[Stored entries]
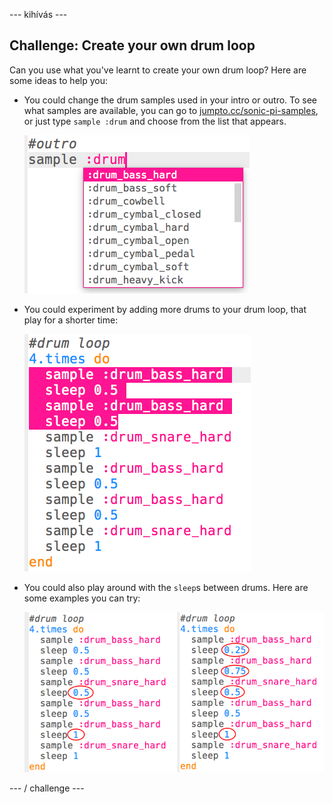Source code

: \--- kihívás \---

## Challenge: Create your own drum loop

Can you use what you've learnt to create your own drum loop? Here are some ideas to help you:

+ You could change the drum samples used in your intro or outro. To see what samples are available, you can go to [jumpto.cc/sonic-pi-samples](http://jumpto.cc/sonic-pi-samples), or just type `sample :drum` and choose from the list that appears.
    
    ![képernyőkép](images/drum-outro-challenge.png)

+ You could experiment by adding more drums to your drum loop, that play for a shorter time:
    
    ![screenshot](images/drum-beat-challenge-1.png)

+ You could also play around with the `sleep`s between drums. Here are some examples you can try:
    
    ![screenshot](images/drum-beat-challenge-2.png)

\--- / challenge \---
--
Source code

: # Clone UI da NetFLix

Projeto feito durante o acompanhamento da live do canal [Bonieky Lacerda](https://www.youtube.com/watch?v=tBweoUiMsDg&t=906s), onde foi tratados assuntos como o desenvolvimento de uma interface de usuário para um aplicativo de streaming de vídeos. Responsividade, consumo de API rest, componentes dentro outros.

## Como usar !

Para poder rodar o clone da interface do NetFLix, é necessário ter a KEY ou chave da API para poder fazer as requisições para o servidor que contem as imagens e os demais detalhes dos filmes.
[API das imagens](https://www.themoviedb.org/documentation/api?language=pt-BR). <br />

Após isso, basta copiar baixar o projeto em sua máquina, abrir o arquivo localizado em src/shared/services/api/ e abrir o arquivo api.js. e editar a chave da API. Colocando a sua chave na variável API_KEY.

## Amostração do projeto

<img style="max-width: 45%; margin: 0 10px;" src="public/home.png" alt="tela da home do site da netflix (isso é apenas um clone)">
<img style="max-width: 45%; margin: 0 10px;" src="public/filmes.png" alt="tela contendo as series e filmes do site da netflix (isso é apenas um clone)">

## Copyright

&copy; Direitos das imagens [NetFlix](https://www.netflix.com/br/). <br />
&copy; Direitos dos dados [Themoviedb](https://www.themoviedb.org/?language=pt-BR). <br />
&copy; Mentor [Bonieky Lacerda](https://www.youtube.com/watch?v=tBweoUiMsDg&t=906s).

__What to work on__. Copy out the lines above that hold the string "Here".

__Answer to this task__.
Can you use what you've learnt to create your own drum loop? Here are some ideas to help you:
+ You could also play around with the `sleep`s between drums. Here are some examples you can try:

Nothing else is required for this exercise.